The case involves six people, including IRA men, INLA suspects and a Catholic teenager, who were all shot dead around Lurgan and Armagh in 1982.

An investigation into whether police planned to kill them was carried out by former Greater Manchester Police Deputy Chief Constable John Stalker and Sir Colin Sampson of the West Yorkshire Police.

The Stalker/Sampson reports have never been made public.

The coroner’s probe has also widened to include the deaths of three RUC officers killed by an IRA landmine the same year.

Lawyers for the Chief Constable were seeking to judicially review Mr Leckey’s direction for the handing over of “redacted” copies of the two reports.

Police insisted the reports should not be disclosed, and then forwarded to next of kin, without the coroner first ruling on the relevance of the papers.

They wanted Mr Leckey’s determination quashed, arguing that it would impede applications for any Public Interest Immunity certificates.

But dismissing the police application, Mr Justice Gillen held that the Coroner must have a wide-ranging discretion as to how he conducts his inquiry.

He said: “If inquests are to maintain public confidence, put minds at rest and answer the questions of the families who are bereaved, it is vital to ensure that the interested parties/next of kin can participate in an informed, open and transparent fashion on an equal footing with all other parties throughout the various stages of the inquest including, at the very outset of the process, the very scope of the inquest.

“This can only be achieved where appropriate disclosure has been made of potentially relevant material.”

The judge acknowledged how next of kin may be in a “unique position” to help the coroner pursue avenues and throw new light on material.

He accepted arguments by Frank O’Donoghue QC, for Mr Leckey “that the need for a public investigation, in this instance into issues surrounding the allegation that the State has a shoot-to-kill policy, requires the coroner to view disclosure in a generous light to enable informed representations to be made by the notice parties as to the scope of the inquest itself.”

Lawyers representing the families of Gervaise McKerr, Eugene Toman and Sean Burns have welcomed the High Court judgment dismissing the Chief Constable’s application.

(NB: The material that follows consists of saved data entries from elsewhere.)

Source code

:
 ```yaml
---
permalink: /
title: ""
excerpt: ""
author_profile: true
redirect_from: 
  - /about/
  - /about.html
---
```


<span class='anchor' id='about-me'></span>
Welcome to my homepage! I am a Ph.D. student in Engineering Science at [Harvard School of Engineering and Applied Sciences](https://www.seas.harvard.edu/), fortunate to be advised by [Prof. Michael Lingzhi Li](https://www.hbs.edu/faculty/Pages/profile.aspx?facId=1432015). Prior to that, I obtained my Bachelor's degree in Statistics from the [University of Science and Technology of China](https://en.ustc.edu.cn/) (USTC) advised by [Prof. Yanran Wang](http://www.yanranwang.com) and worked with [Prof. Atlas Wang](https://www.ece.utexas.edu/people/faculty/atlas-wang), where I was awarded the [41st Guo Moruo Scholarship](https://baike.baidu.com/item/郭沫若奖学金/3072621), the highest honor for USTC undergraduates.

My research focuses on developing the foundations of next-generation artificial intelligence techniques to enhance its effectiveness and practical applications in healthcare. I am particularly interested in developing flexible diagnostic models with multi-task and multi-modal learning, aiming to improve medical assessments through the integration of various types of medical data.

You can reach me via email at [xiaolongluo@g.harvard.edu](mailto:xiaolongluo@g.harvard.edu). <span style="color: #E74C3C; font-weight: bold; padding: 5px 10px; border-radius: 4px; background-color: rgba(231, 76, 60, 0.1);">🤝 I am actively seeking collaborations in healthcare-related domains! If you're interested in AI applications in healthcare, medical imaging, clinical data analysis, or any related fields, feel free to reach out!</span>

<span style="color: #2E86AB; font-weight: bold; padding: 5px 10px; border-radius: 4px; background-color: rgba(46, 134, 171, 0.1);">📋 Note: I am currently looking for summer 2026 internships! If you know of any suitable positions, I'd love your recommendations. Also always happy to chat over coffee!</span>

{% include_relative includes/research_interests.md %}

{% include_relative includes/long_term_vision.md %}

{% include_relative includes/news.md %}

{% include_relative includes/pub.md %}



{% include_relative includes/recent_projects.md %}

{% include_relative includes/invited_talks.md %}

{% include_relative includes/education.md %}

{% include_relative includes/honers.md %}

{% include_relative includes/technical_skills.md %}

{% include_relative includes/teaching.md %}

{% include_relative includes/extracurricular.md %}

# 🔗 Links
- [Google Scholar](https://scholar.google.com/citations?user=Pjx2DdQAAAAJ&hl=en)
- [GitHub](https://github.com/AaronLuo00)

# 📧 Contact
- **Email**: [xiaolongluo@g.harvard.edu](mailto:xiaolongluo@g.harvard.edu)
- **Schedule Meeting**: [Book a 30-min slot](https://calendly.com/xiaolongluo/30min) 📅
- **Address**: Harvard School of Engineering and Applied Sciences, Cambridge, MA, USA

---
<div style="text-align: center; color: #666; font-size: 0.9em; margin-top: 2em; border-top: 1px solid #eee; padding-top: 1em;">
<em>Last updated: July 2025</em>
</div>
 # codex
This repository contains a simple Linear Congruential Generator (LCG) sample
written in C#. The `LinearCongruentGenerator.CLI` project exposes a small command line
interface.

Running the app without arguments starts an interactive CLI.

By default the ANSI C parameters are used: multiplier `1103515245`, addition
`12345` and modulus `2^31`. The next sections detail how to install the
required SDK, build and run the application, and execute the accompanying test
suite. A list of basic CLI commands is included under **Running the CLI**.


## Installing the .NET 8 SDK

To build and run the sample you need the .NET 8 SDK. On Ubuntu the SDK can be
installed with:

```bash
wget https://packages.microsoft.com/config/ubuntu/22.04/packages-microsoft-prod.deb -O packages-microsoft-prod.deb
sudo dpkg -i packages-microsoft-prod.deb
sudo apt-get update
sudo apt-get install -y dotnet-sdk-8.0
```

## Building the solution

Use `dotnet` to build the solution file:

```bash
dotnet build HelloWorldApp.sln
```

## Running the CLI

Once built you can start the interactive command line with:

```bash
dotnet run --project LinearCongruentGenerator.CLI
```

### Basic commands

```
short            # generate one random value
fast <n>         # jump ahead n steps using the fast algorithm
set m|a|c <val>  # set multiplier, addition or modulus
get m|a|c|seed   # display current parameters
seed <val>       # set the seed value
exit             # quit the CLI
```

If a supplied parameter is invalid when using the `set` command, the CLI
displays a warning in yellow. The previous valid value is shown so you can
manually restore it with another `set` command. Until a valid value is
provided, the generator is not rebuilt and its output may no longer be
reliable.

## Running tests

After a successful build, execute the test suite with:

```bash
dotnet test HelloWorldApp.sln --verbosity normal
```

“It is now over 15 years since this Inquest had to be abandoned by the Coroner because of the then RUC Chief Constable Hugh Annesley refusal to disclose the Stalker / Sampson’s report into the circumstances surrounding these killings”, Fearghal Shiels of Madden & Finucane Solicitors said.

“The new Chief Constable should now disclose the report without further delay or prevarication in order that the full truth can finally be established about these events.”

A police spokeswoman said: “We are taking time to consider the judgment in detail.”